Disney ritorna nella savana con un prequel visivamente impeccabile ma privo di anima, dove l’estetica predomina su una narrazione emotiva.
La storia mai raccontata di Mufasa
Mufasa: il re Leone, diretto da Barry Jenkins, è il prequel del remake live-action del 2019 diretto da Jon Favreau. Questa volta, il film esplora le origini di Mufasa, il padre di Simba, rispondendo a una domanda che forse nessuno si era mai posto: come ha fatto Mufasa a diventare il re della savana e nemico di Scar? La trama segue l’infanzia e l’adolescenza del giovane leone, un «emarginato» che, a causa di un tragico incidente, perde i suoi genitori e viene accolto dalla famiglia reale di Obassi.
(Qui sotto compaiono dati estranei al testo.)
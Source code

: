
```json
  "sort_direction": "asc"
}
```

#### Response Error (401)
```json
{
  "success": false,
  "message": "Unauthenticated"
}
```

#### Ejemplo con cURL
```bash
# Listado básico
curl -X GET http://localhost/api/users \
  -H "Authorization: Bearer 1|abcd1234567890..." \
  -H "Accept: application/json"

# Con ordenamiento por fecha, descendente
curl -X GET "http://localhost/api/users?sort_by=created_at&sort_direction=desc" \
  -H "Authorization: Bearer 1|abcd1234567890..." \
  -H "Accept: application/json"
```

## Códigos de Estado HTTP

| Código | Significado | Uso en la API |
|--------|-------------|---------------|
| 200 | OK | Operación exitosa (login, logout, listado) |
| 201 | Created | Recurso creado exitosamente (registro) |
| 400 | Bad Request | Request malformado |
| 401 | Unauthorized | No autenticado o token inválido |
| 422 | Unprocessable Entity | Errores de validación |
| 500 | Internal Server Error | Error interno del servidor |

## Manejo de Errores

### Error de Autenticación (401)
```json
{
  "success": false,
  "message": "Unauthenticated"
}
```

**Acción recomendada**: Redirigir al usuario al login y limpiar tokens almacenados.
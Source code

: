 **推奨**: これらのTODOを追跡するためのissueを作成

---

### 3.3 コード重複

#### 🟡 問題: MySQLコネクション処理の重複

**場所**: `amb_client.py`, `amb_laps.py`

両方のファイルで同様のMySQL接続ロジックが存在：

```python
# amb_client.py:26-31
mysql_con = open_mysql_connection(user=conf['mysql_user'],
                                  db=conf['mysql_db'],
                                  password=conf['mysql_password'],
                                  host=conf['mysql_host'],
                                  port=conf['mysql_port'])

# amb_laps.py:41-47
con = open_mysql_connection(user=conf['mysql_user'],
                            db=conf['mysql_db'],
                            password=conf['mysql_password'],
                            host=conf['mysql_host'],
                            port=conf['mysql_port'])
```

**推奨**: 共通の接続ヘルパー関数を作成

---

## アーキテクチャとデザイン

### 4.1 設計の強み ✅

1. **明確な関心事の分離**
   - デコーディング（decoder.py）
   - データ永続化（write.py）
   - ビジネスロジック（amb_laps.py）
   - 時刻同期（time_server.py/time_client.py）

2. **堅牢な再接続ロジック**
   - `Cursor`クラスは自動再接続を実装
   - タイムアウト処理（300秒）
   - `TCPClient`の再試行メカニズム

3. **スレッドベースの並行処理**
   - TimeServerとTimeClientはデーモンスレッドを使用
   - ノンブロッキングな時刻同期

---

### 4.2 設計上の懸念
Accanto a lui troviamo il coetaneo Taka, un fratello affettuoso, e la dolce regina Eshe, che rappresentano per Mufasa una nuova famiglia. Tuttavia, la quiete viene turbata dall’arrivo di un gruppo di leoni bianchi, guidati dal malvagio Kiros, intenzionati a conquistare le terre della savana. La narrazione si sviluppa lungo un viaggio verso Milele, la terra promessa dei felini, in cui si intrecciano temi come vendetta, tradimento e dilemmi morali.
L’estetica senza cuore: un realismo che non emoziona
Visivamente, Mufasa: il re Leone è un capolavoro di animazione digitale. Gli animali sono rappresentati con un livello di dettaglio straordinario, che li rende incredibilmente realistici. Ogni singolo pelo, ogni espressione è curata al millimetro. Tuttavia, sotto questa perfezione estetica si cela un vuoto emotivo.
Barry Jenkins, nonostante il suo talento registico, sembra essersi concentrato più sull’aspetto tecnico che sull’anima del film. Se nel Re Leone originale del 1994 c’era cuore e sentimento, qui tutto appare piatto, come un bellissimo ma freddo safari fotografico. Gli animali, pur straordinariamente realistici, non riescono a comunicare emozioni profonde.
I temi mancati: tradizione e innovazione
Il film tocca temi importanti come l’accettazione, il senso di appartenenza e la lotta per il potere. Tuttavia, queste questioni rimangono superficialmente esplorate, senza mai affondare davvero nel cuore della narrazione. La relazione tra Mufasa e Taka, che avrebbe potuto rappresentare un interessante conflitto emotivo, viene appena abbozzata, lasciando lo spettatore con la sensazione che manchi qualcosa di fondamentale.
La colonna sonora, un elemento che aveva reso immortale il Re Leone originale, qui si perde tra brani che accompagnano le scene senza mai lasciare un’impronta indelebile.
Cast e interpretazioni
Il film si avvale di un cast vocale stellare, tra cui Theo Somolu (Taka), Braelyn Rankins (Mufasa) e Mads Mikkelsen, che presta la voce al malvagio Kiros. Tuttavia, anche le performance vocali, seppur solide, non riescono a colmare il vuoto narrativo. La storia d’amore tra Mufasa e Sarabi, ad esempio, è appena accennata, privando il pubblico di un coinvolgimento più profondo.
Un confronto inevitabile con il passato
Il paragone con il Re Leone del 1994 è inevitabile, ma purtroppo Mufasa: il re Leone ne esce sconfitto. Se l’animazione tradizionale poteva sembrare oggi naif, era però intrisa di cuore e poesia. Questo prequel, invece, rischia di passare alla storia come un esercizio tecnico impeccabile ma privo di anima.